Goal of the exercise
From the line that includes "## ✨ RESULTADO FINAL" down to the final line of the data below, copy every line exactly and leave the rest out.

Working data
>>

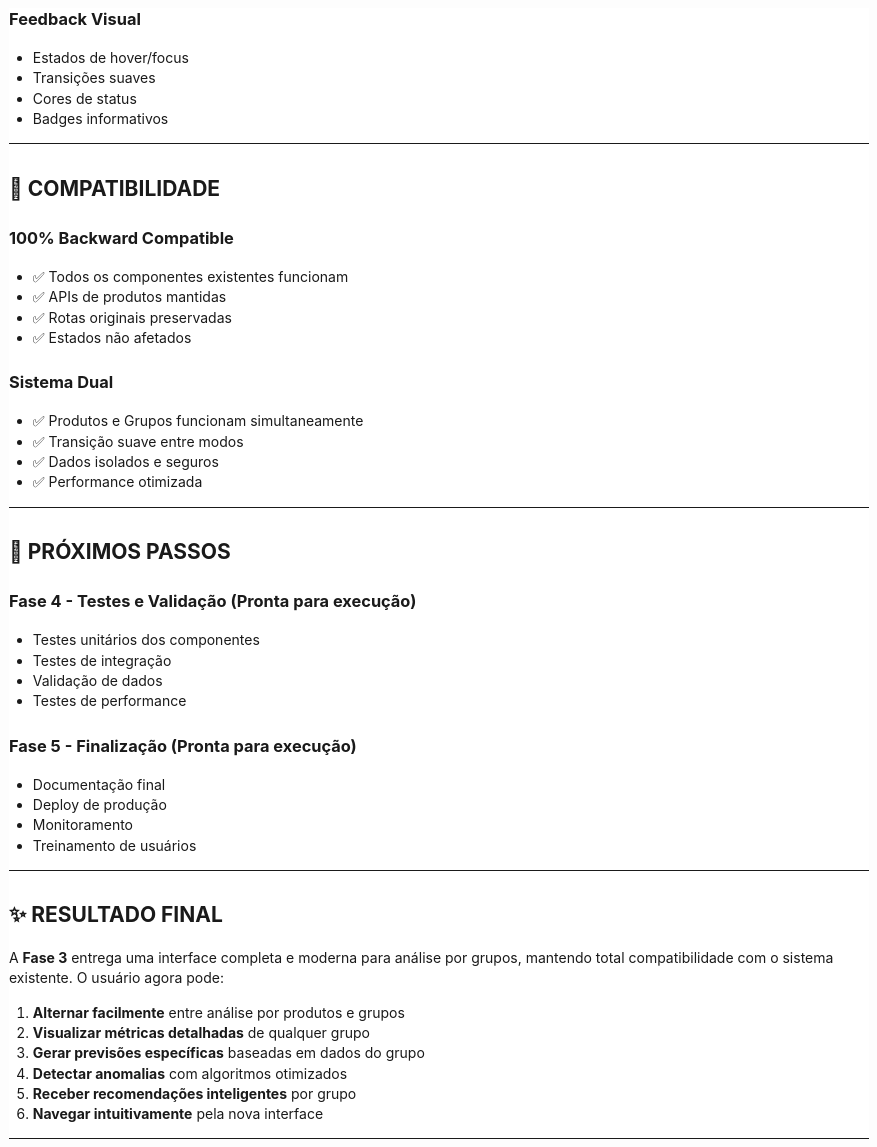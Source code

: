 ### **Feedback Visual**
- Estados de hover/focus
- Transições suaves
- Cores de status
- Badges informativos

---

## 🔄 COMPATIBILIDADE

### **100% Backward Compatible**
- ✅ Todos os componentes existentes funcionam
- ✅ APIs de produtos mantidas
- ✅ Rotas originais preservadas
- ✅ Estados não afetados

### **Sistema Dual**
- ✅ Produtos e Grupos funcionam simultaneamente
- ✅ Transição suave entre modos
- ✅ Dados isolados e seguros
- ✅ Performance otimizada

---

## 🚀 PRÓXIMOS PASSOS

### **Fase 4 - Testes e Validação** (Pronta para execução)
- Testes unitários dos componentes
- Testes de integração
- Validação de dados
- Testes de performance

### **Fase 5 - Finalização** (Pronta para execução)  
- Documentação final
- Deploy de produção
- Monitoramento
- Treinamento de usuários

---

## ✨ RESULTADO FINAL

A **Fase 3** entrega uma interface completa e moderna para análise por grupos, mantendo total compatibilidade com o sistema existente. O usuário agora pode:

1. **Alternar facilmente** entre análise por produtos e grupos
2. **Visualizar métricas detalhadas** de qualquer grupo
3. **Gerar previsões específicas** baseadas em dados do grupo
4. **Detectar anomalias** com algoritmos otimizados
5. **Receber recomendações inteligentes** por grupo
6. **Navegar intuitivamente** pela nova interface

---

<<

Solved problem
## ✨ RESULTADO FINAL

A **Fase 3** entrega uma interface completa e moderna para análise por grupos, mantendo total compatibilidade com o sistema existente. O usuário agora pode:

1. **Alternar facilmente** entre análise por produtos e grupos
2. **Visualizar métricas detalhadas** de qualquer grupo
3. **Gerar previsões específicas** baseadas em dados do grupo
4. **Detectar anomalias** com algoritmos otimizados
5. **Receber recomendações inteligentes** por grupo
6. **Navegar intuitivamente** pela nova interface

---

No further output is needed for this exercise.